You can't blame the band for wanting to get off the road. Touring had long been a well-known drag. After the Beatles had performed in Stockholm, for example, John Lennon was asked what he thought of the trip. "Fine," he said. "It was a room, a car, a concert and a sandwich." There's the road in all its glamor.


The Beatles had reason to feel the road wasn't just a bore, but a dangerous bore. The backlash in the United States when Lennon floated the notion the Beatles were more popular than Jesus was nothing compared to the angry reaction when, in July 1966, the lads seemed to snub Imelda Marcos in the Philippines. Having had a bitter experience at the British embassy in Washington back in 1964, the Beatles made it a point not to go to embassy events or other official shindigs. But when they didn't show for a Manila palace lunch with Ferdinand Marcos's wife (and 200 children who were her guests), things got ugly, fast. The Beatles escaped their hotel down hallways lined with staff shouting abuse at them; their transportation disappeared and when they did get a car to pack into, soldiers along the route to the airport kept forcing them off the main highway; when they did finally make it to the airport it wasn't clear whether they were going to be let on the plane or just done in by a mob right then and there.



A few weeks after their harrowing escape, the Beatles were back on the gerbil wheel in the States, where they worked their way from Chicago to Detroit, Cleveland (where fans nearly trampled them), Washington, and Philadelphia. And then down to Memphis, where a cherry bomb was tossed onstage, making the band think they were being shot at (troupers that they were, they kept playing).


But neither security concerns nor the grim plains-trains-and-automobiles slog fully explain why the Beatles gave up the stage. It was no way for them to make music. Even before their first, triumphant trip to the States, the Beatles were getting sick of standing in front of shrieking crowds of adolescent berserkers. "They're not listening to anything," John griped. "All they're doing is going mad."
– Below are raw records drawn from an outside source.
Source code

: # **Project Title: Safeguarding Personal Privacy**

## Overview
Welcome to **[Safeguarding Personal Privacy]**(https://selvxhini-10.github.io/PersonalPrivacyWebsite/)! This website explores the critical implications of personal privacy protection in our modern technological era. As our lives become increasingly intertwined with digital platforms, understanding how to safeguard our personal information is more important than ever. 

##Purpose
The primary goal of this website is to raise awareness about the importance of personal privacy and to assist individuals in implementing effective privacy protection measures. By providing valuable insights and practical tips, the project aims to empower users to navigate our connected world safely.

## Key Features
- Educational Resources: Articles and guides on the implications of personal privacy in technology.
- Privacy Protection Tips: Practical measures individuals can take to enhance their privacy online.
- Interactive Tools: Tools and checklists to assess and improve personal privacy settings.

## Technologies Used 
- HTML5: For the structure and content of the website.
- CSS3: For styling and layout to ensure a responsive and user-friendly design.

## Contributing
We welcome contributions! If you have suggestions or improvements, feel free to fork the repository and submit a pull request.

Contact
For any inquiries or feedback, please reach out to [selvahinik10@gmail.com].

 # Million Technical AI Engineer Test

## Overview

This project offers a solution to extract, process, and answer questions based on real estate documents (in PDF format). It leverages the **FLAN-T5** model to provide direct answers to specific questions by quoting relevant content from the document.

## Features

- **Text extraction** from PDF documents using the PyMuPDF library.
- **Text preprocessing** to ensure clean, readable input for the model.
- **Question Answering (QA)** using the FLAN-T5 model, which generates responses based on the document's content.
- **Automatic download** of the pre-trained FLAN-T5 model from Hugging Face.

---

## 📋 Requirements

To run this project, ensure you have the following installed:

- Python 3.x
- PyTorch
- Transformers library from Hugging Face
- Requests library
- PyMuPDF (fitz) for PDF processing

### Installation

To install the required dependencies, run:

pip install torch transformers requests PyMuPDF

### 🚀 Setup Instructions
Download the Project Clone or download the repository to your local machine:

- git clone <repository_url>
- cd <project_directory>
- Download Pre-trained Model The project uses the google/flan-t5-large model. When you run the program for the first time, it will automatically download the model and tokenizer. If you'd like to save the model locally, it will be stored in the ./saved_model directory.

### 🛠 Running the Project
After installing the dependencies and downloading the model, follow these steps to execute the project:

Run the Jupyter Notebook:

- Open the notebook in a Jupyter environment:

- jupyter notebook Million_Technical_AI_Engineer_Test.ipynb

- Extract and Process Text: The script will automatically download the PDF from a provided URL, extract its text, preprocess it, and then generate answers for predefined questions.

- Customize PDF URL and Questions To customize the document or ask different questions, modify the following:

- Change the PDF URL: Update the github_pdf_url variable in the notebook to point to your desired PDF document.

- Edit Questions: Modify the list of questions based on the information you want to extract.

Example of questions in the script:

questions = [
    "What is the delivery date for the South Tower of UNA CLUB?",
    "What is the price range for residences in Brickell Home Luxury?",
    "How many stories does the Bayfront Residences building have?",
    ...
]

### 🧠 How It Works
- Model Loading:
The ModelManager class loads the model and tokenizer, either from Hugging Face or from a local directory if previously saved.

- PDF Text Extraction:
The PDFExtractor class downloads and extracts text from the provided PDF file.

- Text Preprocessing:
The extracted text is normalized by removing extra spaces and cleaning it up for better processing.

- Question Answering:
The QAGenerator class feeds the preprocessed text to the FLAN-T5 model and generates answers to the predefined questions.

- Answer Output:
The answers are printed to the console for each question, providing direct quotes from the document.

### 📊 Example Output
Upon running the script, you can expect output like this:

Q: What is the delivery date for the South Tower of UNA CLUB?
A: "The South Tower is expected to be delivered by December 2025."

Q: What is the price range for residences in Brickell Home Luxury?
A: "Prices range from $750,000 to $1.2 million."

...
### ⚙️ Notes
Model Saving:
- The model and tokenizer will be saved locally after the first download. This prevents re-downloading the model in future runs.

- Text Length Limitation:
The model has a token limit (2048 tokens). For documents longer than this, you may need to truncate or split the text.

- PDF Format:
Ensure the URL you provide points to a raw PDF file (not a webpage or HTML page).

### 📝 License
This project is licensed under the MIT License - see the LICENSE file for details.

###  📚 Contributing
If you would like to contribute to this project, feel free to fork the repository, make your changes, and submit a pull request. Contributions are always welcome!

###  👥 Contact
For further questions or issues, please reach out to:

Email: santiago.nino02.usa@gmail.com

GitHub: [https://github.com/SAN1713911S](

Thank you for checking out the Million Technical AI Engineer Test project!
The fact that no one was listening may explain why concerts had become the one strangely stagnant part of the otherwise vibrant Beatles enterprise. Though the band had been making transformational music in the studio, their stage show lacked anything like the innovations they were pioneering on record and in film. Though they mixed in some new tunes in the act, the basic presentation on stadium stages in the summer of 1966 differed little from the performances the band had been giving at Liverpool's Cavern Club in 1962.


Nor did fans get that much for their money. Known for epic all-night shows in their Hamburg salad days, the Beatles on tour had become 30-minute men. (Yes, there were warm-up acts, but other than the Ronettes, they were decidedly third-rate. Bobby Hebb, anybody?) The Beatles didn't even stretch out their last official show, playing just 11 songs in Candlestick Park. Compare that with the septuagenarian Paul McCartney who, this summer, has regularly been performing shows that last nearly three hours.


No wonder the Beatles were done with touring. It had to be lame knocking out the same-old same-old on stage after just having spent months recording the album Revolver. How can you bring the same enthusiasm to covering "Long Tall Sally" (which the Beatles used to close their Candlestick concert) for the umpteenth time when you've just had the experience of creating something as extraordinary and otherworldly as "Tomorrow Never Knows" (the proto-psychedelic track that closes Revolver)?



That said, there are new efforts to make the most of the Beatles, Live. Producer George Martin's son Giles has a new mix of recordings made of the band at the Hollywood Bowl in 1964 and 1965. And director Ron Howard is coming out with a new documentary in September, Eight Days a Week, that features newly discovered footage of the Beatles on tour and in concert.


Still, in the studio the Beatles were the best band rock 'n' roll had ever known. Live, they were a muddy rumble of guitars and drums heard passingly under the jet-engine roar of screaming girls. Giving up the latter was a sound choice.